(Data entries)
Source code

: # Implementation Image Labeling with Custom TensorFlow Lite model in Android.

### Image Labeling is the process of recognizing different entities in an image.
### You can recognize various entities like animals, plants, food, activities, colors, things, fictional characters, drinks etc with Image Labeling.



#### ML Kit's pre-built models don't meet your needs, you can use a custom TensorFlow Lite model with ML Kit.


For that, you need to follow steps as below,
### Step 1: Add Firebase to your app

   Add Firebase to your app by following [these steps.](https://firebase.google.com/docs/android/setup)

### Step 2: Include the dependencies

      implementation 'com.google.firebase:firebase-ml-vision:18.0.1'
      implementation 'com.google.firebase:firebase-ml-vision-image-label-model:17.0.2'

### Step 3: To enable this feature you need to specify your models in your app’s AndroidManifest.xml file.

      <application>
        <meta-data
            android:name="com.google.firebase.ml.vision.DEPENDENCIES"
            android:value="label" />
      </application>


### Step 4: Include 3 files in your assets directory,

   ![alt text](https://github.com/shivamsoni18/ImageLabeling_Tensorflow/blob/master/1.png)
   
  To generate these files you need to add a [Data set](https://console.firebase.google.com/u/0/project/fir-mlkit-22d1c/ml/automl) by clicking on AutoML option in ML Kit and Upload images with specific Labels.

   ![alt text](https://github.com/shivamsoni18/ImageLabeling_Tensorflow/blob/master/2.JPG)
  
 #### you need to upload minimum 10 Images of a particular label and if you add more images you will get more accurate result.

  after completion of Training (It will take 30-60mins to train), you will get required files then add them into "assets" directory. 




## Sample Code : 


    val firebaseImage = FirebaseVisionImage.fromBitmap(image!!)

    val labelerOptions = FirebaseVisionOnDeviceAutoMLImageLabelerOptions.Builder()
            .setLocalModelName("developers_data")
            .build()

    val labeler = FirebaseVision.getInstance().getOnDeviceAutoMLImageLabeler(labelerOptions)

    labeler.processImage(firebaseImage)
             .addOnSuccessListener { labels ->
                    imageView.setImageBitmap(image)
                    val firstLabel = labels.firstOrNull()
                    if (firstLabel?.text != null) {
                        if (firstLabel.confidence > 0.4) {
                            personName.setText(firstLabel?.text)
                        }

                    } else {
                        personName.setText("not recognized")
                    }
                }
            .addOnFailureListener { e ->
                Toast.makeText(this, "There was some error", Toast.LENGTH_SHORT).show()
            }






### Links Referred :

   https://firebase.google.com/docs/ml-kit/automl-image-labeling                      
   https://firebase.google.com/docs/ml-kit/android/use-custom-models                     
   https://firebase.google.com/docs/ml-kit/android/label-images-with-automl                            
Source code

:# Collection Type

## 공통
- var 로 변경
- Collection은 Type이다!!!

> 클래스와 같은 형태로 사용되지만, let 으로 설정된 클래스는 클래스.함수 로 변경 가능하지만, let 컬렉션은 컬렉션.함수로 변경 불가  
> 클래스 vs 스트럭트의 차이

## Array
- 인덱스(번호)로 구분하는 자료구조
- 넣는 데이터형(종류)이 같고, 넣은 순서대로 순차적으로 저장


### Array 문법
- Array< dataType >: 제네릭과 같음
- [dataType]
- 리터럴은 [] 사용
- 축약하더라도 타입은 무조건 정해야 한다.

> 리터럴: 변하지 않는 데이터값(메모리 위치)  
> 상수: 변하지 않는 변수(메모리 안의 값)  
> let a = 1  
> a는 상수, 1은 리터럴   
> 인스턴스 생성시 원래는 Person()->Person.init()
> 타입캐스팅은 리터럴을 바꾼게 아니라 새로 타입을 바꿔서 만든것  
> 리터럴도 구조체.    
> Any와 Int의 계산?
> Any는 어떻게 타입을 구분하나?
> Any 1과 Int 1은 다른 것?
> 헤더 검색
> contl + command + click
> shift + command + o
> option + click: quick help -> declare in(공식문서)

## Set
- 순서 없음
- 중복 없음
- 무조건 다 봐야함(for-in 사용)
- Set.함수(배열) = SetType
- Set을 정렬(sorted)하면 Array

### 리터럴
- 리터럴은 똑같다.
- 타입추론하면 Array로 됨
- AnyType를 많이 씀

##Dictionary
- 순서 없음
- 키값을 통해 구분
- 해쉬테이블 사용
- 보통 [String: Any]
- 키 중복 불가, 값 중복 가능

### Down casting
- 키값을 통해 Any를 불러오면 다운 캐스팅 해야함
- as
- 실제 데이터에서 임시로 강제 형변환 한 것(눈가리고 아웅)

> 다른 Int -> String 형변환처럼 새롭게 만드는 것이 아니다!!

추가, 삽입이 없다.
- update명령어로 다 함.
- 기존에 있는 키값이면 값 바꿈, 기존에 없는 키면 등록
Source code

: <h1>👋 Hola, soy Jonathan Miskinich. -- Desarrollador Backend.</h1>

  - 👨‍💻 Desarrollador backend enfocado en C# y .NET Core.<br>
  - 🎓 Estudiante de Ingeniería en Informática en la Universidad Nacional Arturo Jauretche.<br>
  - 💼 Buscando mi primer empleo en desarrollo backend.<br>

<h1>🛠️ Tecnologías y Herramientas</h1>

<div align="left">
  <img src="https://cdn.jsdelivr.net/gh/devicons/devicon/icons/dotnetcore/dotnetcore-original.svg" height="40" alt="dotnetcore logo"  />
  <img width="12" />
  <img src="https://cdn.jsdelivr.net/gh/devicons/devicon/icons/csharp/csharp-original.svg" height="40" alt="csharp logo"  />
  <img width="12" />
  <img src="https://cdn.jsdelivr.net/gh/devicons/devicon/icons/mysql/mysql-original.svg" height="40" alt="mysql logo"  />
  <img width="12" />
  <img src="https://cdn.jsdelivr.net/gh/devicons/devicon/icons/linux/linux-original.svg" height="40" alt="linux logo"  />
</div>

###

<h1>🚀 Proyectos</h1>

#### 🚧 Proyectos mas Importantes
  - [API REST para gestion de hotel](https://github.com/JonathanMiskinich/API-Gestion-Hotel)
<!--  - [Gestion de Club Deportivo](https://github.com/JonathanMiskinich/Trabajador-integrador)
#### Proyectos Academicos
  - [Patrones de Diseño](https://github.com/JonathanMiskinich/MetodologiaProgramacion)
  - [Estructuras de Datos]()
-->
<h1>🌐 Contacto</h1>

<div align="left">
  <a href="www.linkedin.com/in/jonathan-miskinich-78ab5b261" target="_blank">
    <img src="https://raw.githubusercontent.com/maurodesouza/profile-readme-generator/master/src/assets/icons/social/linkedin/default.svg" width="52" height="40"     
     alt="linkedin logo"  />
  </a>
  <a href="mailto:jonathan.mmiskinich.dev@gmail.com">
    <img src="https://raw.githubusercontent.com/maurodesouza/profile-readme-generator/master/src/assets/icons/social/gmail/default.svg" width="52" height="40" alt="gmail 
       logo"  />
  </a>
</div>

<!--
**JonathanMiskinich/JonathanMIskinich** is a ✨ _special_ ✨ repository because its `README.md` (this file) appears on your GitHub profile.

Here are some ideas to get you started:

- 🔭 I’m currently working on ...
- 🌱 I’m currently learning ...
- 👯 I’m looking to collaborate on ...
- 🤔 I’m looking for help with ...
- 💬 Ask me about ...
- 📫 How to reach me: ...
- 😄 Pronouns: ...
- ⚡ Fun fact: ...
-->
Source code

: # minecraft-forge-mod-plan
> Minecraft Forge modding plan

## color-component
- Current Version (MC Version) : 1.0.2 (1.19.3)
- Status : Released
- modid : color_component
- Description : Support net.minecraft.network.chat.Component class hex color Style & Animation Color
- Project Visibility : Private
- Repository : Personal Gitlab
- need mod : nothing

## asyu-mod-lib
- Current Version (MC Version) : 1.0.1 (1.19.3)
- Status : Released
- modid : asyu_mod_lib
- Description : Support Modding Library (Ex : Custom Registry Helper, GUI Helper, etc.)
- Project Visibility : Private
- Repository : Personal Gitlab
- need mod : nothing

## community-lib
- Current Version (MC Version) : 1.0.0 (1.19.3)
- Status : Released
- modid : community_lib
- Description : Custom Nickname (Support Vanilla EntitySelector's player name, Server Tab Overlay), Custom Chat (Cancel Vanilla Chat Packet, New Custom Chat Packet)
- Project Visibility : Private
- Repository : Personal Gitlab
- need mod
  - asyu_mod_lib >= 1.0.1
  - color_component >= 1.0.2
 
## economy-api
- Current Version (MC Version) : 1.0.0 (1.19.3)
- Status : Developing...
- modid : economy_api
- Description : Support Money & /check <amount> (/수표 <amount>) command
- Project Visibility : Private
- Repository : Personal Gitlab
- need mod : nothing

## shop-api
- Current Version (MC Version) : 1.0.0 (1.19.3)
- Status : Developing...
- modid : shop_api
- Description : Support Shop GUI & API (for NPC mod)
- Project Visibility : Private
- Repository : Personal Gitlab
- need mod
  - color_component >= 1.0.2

Description of the task:
Show all lines in the records above that hold "assets".

Exercise result:
### Step 4: Include 3 files in your assets directory,
  after completion of Training (It will take 30-60mins to train), you will get required files then add them into "assets" directory. 
    <img src="https://raw.githubusercontent.com/maurodesouza/profile-readme-generator/master/src/assets/icons/social/linkedin/default.svg" width="52" height="40"     
    <img src="https://raw.githubusercontent.com/maurodesouza/profile-readme-generator/master/src/assets/icons/social/gmail/default.svg" width="52" height="40" alt="gmail 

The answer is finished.